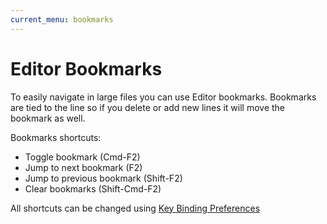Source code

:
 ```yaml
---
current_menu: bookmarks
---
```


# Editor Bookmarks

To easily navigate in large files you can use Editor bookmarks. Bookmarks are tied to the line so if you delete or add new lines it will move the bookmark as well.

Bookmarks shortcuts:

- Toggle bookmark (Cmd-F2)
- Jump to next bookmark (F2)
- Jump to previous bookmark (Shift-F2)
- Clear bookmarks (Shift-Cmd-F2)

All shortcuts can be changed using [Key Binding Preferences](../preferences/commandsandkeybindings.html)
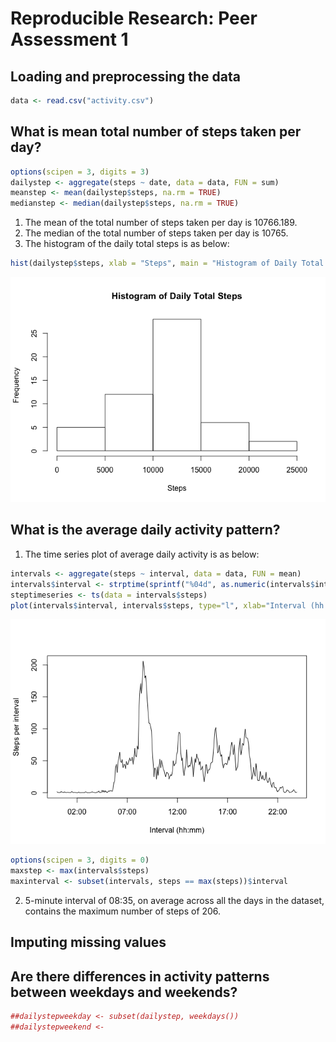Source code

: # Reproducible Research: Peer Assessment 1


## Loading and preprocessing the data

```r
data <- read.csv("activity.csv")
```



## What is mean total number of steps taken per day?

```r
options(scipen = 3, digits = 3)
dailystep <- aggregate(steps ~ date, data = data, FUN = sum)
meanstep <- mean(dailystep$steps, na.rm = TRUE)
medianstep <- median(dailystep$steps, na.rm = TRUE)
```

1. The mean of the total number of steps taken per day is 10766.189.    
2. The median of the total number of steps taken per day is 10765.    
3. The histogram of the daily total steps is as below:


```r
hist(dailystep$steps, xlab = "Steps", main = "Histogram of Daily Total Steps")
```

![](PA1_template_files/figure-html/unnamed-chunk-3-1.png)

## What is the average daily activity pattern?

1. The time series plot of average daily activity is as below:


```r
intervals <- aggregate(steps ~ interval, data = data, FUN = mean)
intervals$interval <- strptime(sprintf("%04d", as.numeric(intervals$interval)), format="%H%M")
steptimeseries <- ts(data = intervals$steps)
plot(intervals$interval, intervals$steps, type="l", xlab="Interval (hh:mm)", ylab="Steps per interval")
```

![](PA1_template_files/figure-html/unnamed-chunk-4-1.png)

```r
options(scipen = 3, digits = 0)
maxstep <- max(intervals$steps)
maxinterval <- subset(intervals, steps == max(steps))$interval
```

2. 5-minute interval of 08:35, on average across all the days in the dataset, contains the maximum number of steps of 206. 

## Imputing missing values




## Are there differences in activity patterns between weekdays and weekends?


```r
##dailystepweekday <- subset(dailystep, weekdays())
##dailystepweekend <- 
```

What is expected >> Identify every line above with the string "mean" in it. Copy those lines.

Response to the task >>
## What is mean total number of steps taken per day?
meanstep <- mean(dailystep$steps, na.rm = TRUE)
1. The mean of the total number of steps taken per day is 10766.189.    
intervals <- aggregate(steps ~ interval, data = data, FUN = mean)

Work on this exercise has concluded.